施設見学報告「通所介護事業凡」(徳谷好美)

堺市美原区の木材団地の近くの住宅街にあります。平屋で入口の門には「凡」と書いた表札があるだけですが、それが細川さんのやりたいこだわりのデイを感じます。どこか、自分の実家に帰って来た様なたたずまいです。玄関に入るまでに何段かの階段がありますが、手すりだけであえてスロープにはしていないそうです。審査の時はスロープの鉄板を設置したそうですが・・・普通のお家を出来るだけ余計な改装せずに自然に利用者がすごせるようになっていました。

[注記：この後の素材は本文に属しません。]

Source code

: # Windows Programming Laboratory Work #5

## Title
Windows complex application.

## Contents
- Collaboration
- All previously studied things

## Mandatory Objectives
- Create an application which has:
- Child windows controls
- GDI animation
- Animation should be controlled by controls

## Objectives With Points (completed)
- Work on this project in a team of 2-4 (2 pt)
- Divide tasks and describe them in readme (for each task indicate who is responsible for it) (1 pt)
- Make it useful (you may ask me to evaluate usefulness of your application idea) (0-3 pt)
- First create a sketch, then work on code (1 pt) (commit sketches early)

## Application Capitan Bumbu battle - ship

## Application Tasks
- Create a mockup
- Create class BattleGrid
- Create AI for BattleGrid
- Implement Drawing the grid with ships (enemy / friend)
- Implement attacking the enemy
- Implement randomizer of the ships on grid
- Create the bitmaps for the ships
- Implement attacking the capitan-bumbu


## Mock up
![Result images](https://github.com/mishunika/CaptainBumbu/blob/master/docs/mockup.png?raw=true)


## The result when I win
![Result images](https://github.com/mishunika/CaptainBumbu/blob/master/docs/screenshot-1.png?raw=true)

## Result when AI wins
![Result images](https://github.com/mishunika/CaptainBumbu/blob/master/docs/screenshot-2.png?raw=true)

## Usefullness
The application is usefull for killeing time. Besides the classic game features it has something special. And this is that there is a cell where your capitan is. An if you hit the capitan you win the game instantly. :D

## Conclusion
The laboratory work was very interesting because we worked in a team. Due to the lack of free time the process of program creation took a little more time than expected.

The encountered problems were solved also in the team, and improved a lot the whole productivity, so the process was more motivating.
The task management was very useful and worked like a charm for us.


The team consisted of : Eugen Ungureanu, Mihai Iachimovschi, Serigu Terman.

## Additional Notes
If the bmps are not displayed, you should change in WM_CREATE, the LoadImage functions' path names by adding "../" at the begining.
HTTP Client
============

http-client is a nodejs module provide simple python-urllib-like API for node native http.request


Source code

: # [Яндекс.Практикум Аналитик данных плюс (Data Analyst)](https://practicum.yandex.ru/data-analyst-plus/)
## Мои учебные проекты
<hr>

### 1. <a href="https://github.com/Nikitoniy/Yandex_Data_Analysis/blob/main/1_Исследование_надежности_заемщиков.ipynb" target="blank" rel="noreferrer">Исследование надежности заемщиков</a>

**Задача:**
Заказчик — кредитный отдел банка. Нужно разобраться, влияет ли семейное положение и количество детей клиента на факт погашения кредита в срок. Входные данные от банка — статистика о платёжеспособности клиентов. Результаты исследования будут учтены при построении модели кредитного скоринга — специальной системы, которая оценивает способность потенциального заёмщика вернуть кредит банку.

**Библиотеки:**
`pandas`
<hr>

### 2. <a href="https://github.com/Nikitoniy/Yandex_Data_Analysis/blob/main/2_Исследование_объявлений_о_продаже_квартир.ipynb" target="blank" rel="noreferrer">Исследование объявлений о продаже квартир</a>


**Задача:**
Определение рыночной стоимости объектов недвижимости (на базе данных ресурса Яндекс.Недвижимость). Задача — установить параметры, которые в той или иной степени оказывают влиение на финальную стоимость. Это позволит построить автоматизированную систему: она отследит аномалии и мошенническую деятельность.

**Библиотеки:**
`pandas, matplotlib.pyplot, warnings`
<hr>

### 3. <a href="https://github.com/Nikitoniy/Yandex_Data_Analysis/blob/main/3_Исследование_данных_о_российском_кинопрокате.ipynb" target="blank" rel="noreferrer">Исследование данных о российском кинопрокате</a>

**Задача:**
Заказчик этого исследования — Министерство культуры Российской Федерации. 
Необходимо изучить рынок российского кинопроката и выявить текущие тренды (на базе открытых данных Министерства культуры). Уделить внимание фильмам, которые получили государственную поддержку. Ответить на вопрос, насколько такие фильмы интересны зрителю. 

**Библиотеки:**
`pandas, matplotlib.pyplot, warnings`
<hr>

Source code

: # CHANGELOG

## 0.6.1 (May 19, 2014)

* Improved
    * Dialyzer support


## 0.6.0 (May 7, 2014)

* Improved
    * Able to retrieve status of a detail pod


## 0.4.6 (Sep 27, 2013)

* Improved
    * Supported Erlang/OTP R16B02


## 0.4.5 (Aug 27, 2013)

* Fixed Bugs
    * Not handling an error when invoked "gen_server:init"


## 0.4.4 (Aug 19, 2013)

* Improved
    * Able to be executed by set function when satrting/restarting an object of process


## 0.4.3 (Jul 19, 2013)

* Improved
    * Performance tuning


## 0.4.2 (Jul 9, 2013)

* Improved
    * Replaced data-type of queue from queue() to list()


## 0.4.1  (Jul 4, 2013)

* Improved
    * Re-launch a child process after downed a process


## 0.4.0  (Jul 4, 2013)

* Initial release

その日のスタッフは3人で、細川夫妻、2時くらいまでのスタッフが1人、午前中に看護師1人で、看護師は食事準備もするそうです。その日の利用者は3人で、お一人は静養室で、お二人の男性はリビングでそれぞれの位置に座り、まるで自分のお家でくつろいでおられるような感じでした。リビングが(フロアでなくリビングなんです)どこにでもある家庭のリビングで、そこにはゆったり時間が流れていました。特に何をすると言った決まりはなく、細川夫妻の子供さんも時々はちびっこスタッフでゲームなど一緒にするようです。
リビング以外に私たちが通された和室は形の違う座りやすい椅子が応接セットになっていて、縁側があり、ここも落ち着いた感じです。時々利用者がくつろがれているそうです。隣の和室は静養室になっています。デイサービスと言う決まった言葉を使いたくないようなぬくもりのある場所です。細川さんのお話はざっくりしているように聞こえますが、その言葉と反対にしっかりと利用者と向き合っておられるのが凡の中に感じます。デイで一年たちましたが、細川さんの凡はまた自分が原点に戻る事を教えてくれるデイでした。

(ほーぷレター2013年9月号より)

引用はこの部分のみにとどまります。